◆ WHAT YOU SHOULD DO
An exact copy of the records is required, minus the pictures they hold.

◆ DATA TO PROCESS
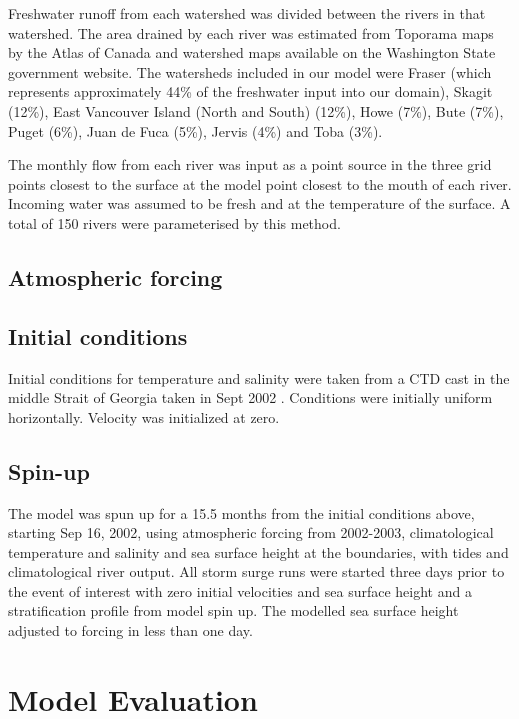 \documentclass[pdftex,12pt]{article}
\begin{document}
Freshwater runoff from each watershed was divided between the rivers in that watershed. The area drained by each river was estimated from Toporama maps by the Atlas of Canada and watershed maps available on the Washington State government website. The watersheds included in our model were Fraser (which represents approximately 44\% of the freshwater input into our domain), Skagit (12\%), East Vancouver Island (North and South) (12\%), Howe (7\%), Bute (7\%), Puget (6\%), Juan de Fuca (5\%), Jervis (4\%) and Toba (3\%). 

The monthly flow from each river was input as a point source in the three grid points closest to the surface at the model point closest to the mouth of each river. Incoming water was assumed to be fresh and at the temperature of the surface. A total of 150 rivers were parameterised by this method. 


\subsection{Atmospheric forcing}

\subsection{Initial conditions}
Initial conditions for temperature and salinity were taken from a CTD cast in the middle Strait of Georgia taken in Sept 2002 \citep{pawlowiczetal2007}.  Conditions were initially uniform horizontally.  Velocity was initialized at zero.

\subsection{Spin-up}
The model was spun up for a 15.5 months from the initial conditions above, starting Sep 16, 2002, using atmospheric forcing from 2002-2003, climatological temperature and salinity and sea surface height at the boundaries, with tides and climatological river output.  All storm surge runs were started three days prior to the event of interest with zero initial velocities and sea surface height and a stratification profile from model spin up. The modelled sea surface height adjusted to forcing in less than one day. 

\section{Model Evaluation}\label{sec:model}
\end{document}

◆ EXPECTED ANSWER
 \documentclass[pdftex,12pt]{article}
\begin{document}
Freshwater runoff from each watershed was divided between the rivers in that watershed. The area drained by each river was estimated from Toporama maps by the Atlas of Canada and watershed maps available on the Washington State government website. The watersheds included in our model were Fraser (which represents approximately 44\% of the freshwater input into our domain), Skagit (12\%), East Vancouver Island (North and South) (12\%), Howe (7\%), Bute (7\%), Puget (6\%), Juan de Fuca (5\%), Jervis (4\%) and Toba (3\%). 

The monthly flow from each river was input as a point source in the three grid points closest to the surface at the model point closest to the mouth of each river. Incoming water was assumed to be fresh and at the temperature of the surface. A total of 150 rivers were parameterised by this method. 


\subsection{Atmospheric forcing}

\subsection{Initial conditions}
Initial conditions for temperature and salinity were taken from a CTD cast in the middle Strait of Georgia taken in Sept 2002 \citep{pawlowiczetal2007}.  Conditions were initially uniform horizontally.  Velocity was initialized at zero.

\subsection{Spin-up}
The model was spun up for a 15.5 months from the initial conditions above, starting Sep 16, 2002, using atmospheric forcing from 2002-2003, climatological temperature and salinity and sea surface height at the boundaries, with tides and climatological river output.  All storm surge runs were started three days prior to the event of interest with zero initial velocities and sea surface height and a stratification profile from model spin up. The modelled sea surface height adjusted to forcing in less than one day. 

\section{Model Evaluation}\label{sec:model}
\end{document}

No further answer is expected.